== PROBLEM STATEMENT ==
Please give the records below again in full, exactly, with the images left out.

== EXCERPTED RECORDS ==
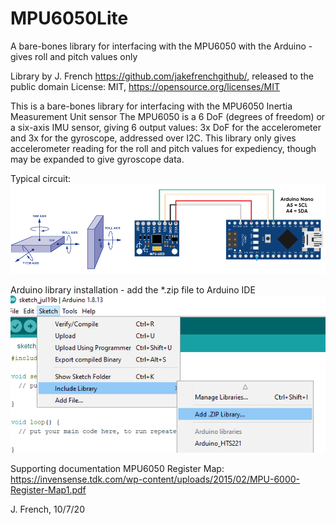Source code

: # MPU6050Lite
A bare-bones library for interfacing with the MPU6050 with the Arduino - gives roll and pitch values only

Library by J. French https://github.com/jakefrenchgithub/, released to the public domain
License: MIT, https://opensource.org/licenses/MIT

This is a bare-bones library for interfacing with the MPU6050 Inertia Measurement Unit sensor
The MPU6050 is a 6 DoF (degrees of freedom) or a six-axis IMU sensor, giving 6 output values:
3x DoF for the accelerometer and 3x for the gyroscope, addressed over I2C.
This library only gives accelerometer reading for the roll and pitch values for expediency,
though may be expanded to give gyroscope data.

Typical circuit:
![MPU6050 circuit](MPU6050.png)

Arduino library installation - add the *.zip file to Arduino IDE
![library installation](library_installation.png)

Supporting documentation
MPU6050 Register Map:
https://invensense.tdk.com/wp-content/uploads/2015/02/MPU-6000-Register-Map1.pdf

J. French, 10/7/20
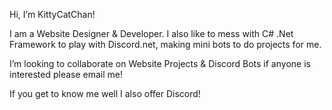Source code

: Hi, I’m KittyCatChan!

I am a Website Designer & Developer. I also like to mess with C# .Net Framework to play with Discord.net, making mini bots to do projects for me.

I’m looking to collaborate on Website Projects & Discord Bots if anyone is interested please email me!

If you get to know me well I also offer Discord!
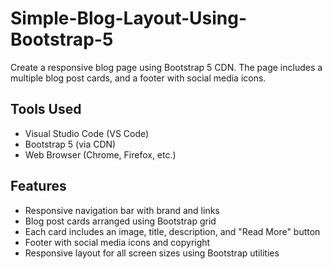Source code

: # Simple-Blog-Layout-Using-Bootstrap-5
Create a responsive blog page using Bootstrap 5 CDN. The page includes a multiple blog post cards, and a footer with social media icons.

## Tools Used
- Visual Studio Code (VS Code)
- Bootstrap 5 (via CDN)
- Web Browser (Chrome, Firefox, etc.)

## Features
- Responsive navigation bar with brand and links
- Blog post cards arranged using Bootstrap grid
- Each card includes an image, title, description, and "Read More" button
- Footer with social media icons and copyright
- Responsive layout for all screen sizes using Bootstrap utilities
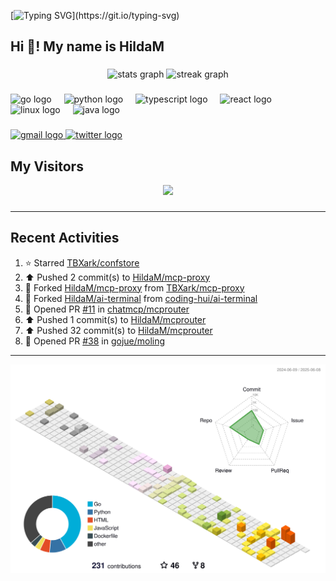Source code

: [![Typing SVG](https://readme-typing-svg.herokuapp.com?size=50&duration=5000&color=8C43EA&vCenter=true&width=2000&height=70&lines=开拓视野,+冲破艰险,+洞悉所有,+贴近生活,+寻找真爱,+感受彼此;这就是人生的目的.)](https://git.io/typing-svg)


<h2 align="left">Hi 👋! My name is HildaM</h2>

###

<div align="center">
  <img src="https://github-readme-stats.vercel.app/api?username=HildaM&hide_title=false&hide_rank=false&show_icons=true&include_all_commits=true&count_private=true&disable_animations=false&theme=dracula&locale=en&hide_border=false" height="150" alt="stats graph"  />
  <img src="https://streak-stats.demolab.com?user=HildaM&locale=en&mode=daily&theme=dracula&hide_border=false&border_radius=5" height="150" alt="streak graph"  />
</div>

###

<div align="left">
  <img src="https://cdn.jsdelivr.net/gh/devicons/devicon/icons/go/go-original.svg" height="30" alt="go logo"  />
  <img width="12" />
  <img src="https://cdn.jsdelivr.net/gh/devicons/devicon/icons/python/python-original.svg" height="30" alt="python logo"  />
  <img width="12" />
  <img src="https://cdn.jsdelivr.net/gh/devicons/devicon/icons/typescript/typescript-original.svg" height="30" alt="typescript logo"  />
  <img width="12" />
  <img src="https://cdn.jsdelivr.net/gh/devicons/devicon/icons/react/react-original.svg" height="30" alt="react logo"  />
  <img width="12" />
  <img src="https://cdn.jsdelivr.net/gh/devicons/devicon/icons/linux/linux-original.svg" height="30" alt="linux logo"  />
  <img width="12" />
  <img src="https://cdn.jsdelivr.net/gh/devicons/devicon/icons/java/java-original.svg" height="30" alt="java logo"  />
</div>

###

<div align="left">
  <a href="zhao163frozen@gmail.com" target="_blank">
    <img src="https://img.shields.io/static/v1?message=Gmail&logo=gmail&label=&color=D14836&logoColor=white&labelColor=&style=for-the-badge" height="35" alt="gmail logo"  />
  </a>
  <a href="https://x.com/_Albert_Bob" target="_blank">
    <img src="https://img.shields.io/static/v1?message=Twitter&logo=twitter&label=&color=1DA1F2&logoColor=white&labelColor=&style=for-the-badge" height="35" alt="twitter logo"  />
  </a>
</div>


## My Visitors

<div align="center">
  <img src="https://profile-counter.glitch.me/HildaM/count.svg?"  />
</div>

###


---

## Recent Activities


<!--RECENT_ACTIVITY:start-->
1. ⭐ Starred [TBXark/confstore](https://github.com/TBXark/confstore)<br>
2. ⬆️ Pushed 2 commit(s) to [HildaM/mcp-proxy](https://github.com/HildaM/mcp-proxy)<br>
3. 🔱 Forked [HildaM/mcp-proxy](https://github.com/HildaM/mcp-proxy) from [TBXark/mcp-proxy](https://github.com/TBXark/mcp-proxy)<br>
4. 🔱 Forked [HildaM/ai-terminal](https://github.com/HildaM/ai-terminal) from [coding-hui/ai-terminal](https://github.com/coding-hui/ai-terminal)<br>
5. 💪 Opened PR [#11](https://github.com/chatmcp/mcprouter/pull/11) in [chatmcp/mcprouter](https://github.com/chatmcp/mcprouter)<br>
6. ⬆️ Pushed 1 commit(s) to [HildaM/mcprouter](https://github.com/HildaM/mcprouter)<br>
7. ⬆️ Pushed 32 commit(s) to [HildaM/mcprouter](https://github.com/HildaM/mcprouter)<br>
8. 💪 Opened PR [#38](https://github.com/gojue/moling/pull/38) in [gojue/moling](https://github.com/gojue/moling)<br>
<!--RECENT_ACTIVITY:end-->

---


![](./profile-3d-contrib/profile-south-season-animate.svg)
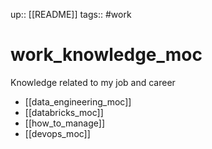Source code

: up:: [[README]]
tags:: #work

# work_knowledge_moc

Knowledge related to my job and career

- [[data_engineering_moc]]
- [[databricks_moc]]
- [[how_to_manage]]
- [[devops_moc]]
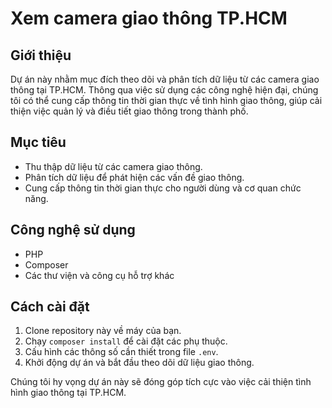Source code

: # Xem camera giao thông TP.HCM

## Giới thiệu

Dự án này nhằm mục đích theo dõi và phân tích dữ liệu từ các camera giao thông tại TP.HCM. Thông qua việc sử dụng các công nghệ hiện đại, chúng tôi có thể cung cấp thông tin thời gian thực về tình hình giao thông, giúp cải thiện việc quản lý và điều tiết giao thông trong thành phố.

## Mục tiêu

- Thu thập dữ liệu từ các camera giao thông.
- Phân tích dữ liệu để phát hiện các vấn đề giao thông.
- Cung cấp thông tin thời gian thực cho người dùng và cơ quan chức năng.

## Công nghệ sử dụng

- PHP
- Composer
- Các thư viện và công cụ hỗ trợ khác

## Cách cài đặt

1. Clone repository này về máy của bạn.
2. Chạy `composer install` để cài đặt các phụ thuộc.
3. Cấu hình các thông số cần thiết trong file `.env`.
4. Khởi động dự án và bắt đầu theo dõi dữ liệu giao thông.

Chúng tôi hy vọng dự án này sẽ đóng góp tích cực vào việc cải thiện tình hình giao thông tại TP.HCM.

== EXERCISE RESPONSE ==
Source code

: # MPU6050Lite
A bare-bones library for interfacing with the MPU6050 with the Arduino - gives roll and pitch values only

Library by J. French https://github.com/jakefrenchgithub/, released to the public domain
License: MIT, https://opensource.org/licenses/MIT

This is a bare-bones library for interfacing with the MPU6050 Inertia Measurement Unit sensor
The MPU6050 is a 6 DoF (degrees of freedom) or a six-axis IMU sensor, giving 6 output values:
3x DoF for the accelerometer and 3x for the gyroscope, addressed over I2C.
This library only gives accelerometer reading for the roll and pitch values for expediency,
though may be expanded to give gyroscope data.

Typical circuit:
![MPU6050 circuit](MPU6050.png)

Arduino library installation - add the *.zip file to Arduino IDE
![library installation](library_installation.png)

Supporting documentation
MPU6050 Register Map:
https://invensense.tdk.com/wp-content/uploads/2015/02/MPU-6000-Register-Map1.pdf

J. French, 10/7/20
Source code

: Hi, I’m KittyCatChan!

I am a Website Designer & Developer. I also like to mess with C# .Net Framework to play with Discord.net, making mini bots to do projects for me.

I’m looking to collaborate on Website Projects & Discord Bots if anyone is interested please email me!

If you get to know me well I also offer Discord!
Source code

: # Simple-Blog-Layout-Using-Bootstrap-5
Create a responsive blog page using Bootstrap 5 CDN. The page includes a multiple blog post cards, and a footer with social media icons.

## Tools Used
- Visual Studio Code (VS Code)
- Bootstrap 5 (via CDN)
- Web Browser (Chrome, Firefox, etc.)

## Features
- Responsive navigation bar with brand and links
- Blog post cards arranged using Bootstrap grid
- Each card includes an image, title, description, and "Read More" button
- Footer with social media icons and copyright
- Responsive layout for all screen sizes using Bootstrap utilities
Source code

: [![Typing SVG](https://readme-typing-svg.herokuapp.com?size=50&duration=5000&color=8C43EA&vCenter=true&width=2000&height=70&lines=开拓视野,+冲破艰险,+洞悉所有,+贴近生活,+寻找真爱,+感受彼此;这就是人生的目的.)](https://git.io/typing-svg)


<h2 align="left">Hi 👋! My name is HildaM</h2>

###

<div align="center">
  <img src="https://github-readme-stats.vercel.app/api?username=HildaM&hide_title=false&hide_rank=false&show_icons=true&include_all_commits=true&count_private=true&disable_animations=false&theme=dracula&locale=en&hide_border=false" height="150" alt="stats graph"  />
  <img src="https://streak-stats.demolab.com?user=HildaM&locale=en&mode=daily&theme=dracula&hide_border=false&border_radius=5" height="150" alt="streak graph"  />
</div>

###

<div align="left">
  <img src="https://cdn.jsdelivr.net/gh/devicons/devicon/icons/go/go-original.svg" height="30" alt="go logo"  />
  <img width="12" />
  <img src="https://cdn.jsdelivr.net/gh/devicons/devicon/icons/python/python-original.svg" height="30" alt="python logo"  />
  <img width="12" />
  <img src="https://cdn.jsdelivr.net/gh/devicons/devicon/icons/typescript/typescript-original.svg" height="30" alt="typescript logo"  />
  <img width="12" />
  <img src="https://cdn.jsdelivr.net/gh/devicons/devicon/icons/react/react-original.svg" height="30" alt="react logo"  />
  <img width="12" />
  <img src="https://cdn.jsdelivr.net/gh/devicons/devicon/icons/linux/linux-original.svg" height="30" alt="linux logo"  />
  <img width="12" />
  <img src="https://cdn.jsdelivr.net/gh/devicons/devicon/icons/java/java-original.svg" height="30" alt="java logo"  />
</div>

###

<div align="left">
  <a href="zhao163frozen@gmail.com" target="_blank">
    <img src="https://img.shields.io/static/v1?message=Gmail&logo=gmail&label=&color=D14836&logoColor=white&labelColor=&style=for-the-badge" height="35" alt="gmail logo"  />
  </a>
  <a href="https://x.com/_Albert_Bob" target="_blank">
    <img src="https://img.shields.io/static/v1?message=Twitter&logo=twitter&label=&color=1DA1F2&logoColor=white&labelColor=&style=for-the-badge" height="35" alt="twitter logo"  />
  </a>
</div>


## My Visitors

<div align="center">
  <img src="https://profile-counter.glitch.me/HildaM/count.svg?"  />
</div>

###


---

## Recent Activities


<!--RECENT_ACTIVITY:start-->
1. ⭐ Starred [TBXark/confstore](https://github.com/TBXark/confstore)<br>
2. ⬆️ Pushed 2 commit(s) to [HildaM/mcp-proxy](https://github.com/HildaM/mcp-proxy)<br>
3. 🔱 Forked [HildaM/mcp-proxy](https://github.com/HildaM/mcp-proxy) from [TBXark/mcp-proxy](https://github.com/TBXark/mcp-proxy)<br>
4. 🔱 Forked [HildaM/ai-terminal](https://github.com/HildaM/ai-terminal) from [coding-hui/ai-terminal](https://github.com/coding-hui/ai-terminal)<br>
5. 💪 Opened PR [#11](https://github.com/chatmcp/mcprouter/pull/11) in [chatmcp/mcprouter](https://github.com/chatmcp/mcprouter)<br>
6. ⬆️ Pushed 1 commit(s) to [HildaM/mcprouter](https://github.com/HildaM/mcprouter)<br>
7. ⬆️ Pushed 32 commit(s) to [HildaM/mcprouter](https://github.com/HildaM/mcprouter)<br>
8. 💪 Opened PR [#38](https://github.com/gojue/moling/pull/38) in [gojue/moling](https://github.com/gojue/moling)<br>
<!--RECENT_ACTIVITY:end-->

---


![](./profile-3d-contrib/profile-south-season-animate.svg)
Source code

: up:: [[README]]
tags:: #work

# work_knowledge_moc

Knowledge related to my job and career

- [[data_engineering_moc]]
- [[databricks_moc]]
- [[how_to_manage]]
- [[devops_moc]]
Source code

: # Xem camera giao thông TP.HCM

## Giới thiệu

Dự án này nhằm mục đích theo dõi và phân tích dữ liệu từ các camera giao thông tại TP.HCM. Thông qua việc sử dụng các công nghệ hiện đại, chúng tôi có thể cung cấp thông tin thời gian thực về tình hình giao thông, giúp cải thiện việc quản lý và điều tiết giao thông trong thành phố.

## Mục tiêu

- Thu thập dữ liệu từ các camera giao thông.
- Phân tích dữ liệu để phát hiện các vấn đề giao thông.
- Cung cấp thông tin thời gian thực cho người dùng và cơ quan chức năng.

## Công nghệ sử dụng

- PHP
- Composer
- Các thư viện và công cụ hỗ trợ khác

## Cách cài đặt

1. Clone repository này về máy của bạn.
2. Chạy `composer install` để cài đặt các phụ thuộc.
3. Cấu hình các thông số cần thiết trong file `.env`.
4. Khởi động dự án và bắt đầu theo dõi dữ liệu giao thông.

Chúng tôi hy vọng dự án này sẽ đóng góp tích cực vào việc cải thiện tình hình giao thông tại TP.HCM.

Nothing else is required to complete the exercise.